For the records that follow, restate each one word for word and leave the images behind.

Data >>
###
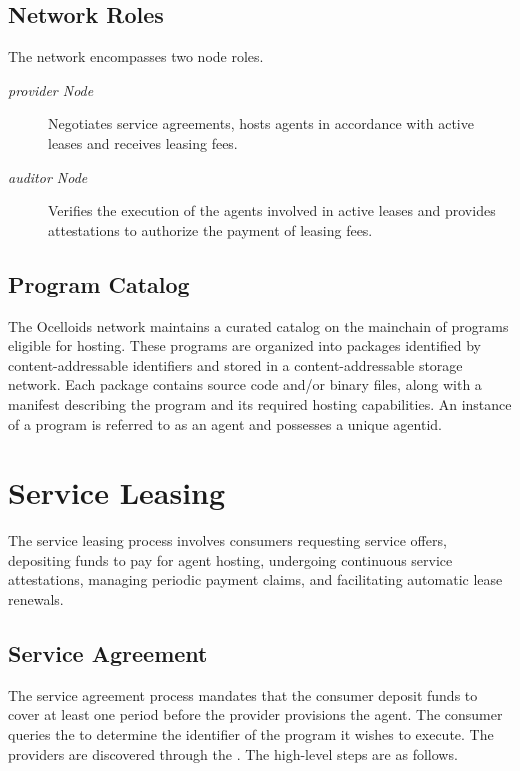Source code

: \documentclass{oc}
\begin{document}
\subsection{Network Roles}\label{sec:network-roles}

The network encompasses two node roles.
\begin{description}
  \item[\emph{\Gls*{provider} Node}] Negotiates service agreements, hosts \glspl{agent} in accordance with active leases and receives leasing fees.
  \item[\emph{\Gls*{auditor} Node}] Verifies the execution of the \glspl{agent} involved in active leases and provides attestations to authorize the payment of leasing fees.
\end{description}

\subsection{Program Catalog}\label{sec:programs}

The Ocelloids network maintains a curated catalog on the \gls{mainchain} of programs eligible for hosting.
These programs are organized into packages identified by content-addressable identifiers and stored in a content-addressable storage network. 
Each package contains source code and/or binary files, along with a manifest describing the program and its required hosting capabilities.
An instance of a program is referred to as an \gls{agent} and possesses a unique \gls{agentid}.


\section{Service Leasing}\label{sec:leasing}

The service leasing process involves consumers requesting service offers, depositing funds to pay for \gls{agent} hosting, undergoing continuous service attestations, managing periodic payment claims, and facilitating automatic lease renewals.

\subsection{Service Agreement}\label{sec:service-agreement}

The service agreement process mandates that the \gls{consumer} deposit funds to cover at least one period before the \gls{provider} provisions the \gls{agent}.
The \gls{consumer} queries the  to determine the identifier of the program it wishes to execute.
The \glspl{provider} are discovered through the .
The high-level steps are as follows.
\end{document}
###
Expected output >>
Source code

: \documentclass{oc}
\begin{document}
\subsection{Network Roles}\label{sec:network-roles}

The network encompasses two node roles.
\begin{description}
  \item[\emph{\Gls*{provider} Node}] Negotiates service agreements, hosts \glspl{agent} in accordance with active leases and receives leasing fees.
  \item[\emph{\Gls*{auditor} Node}] Verifies the execution of the \glspl{agent} involved in active leases and provides attestations to authorize the payment of leasing fees.
\end{description}

\subsection{Program Catalog}\label{sec:programs}

The Ocelloids network maintains a curated catalog on the \gls{mainchain} of programs eligible for hosting.
These programs are organized into packages identified by content-addressable identifiers and stored in a content-addressable storage network. 
Each package contains source code and/or binary files, along with a manifest describing the program and its required hosting capabilities.
An instance of a program is referred to as an \gls{agent} and possesses a unique \gls{agentid}.


\section{Service Leasing}\label{sec:leasing}

The service leasing process involves consumers requesting service offers, depositing funds to pay for \gls{agent} hosting, undergoing continuous service attestations, managing periodic payment claims, and facilitating automatic lease renewals.

\subsection{Service Agreement}\label{sec:service-agreement}

The service agreement process mandates that the \gls{consumer} deposit funds to cover at least one period before the \gls{provider} provisions the \gls{agent}.
The \gls{consumer} queries the  to determine the identifier of the program it wishes to execute.
The \glspl{provider} are discovered through the .
The high-level steps are as follows.
\end{document}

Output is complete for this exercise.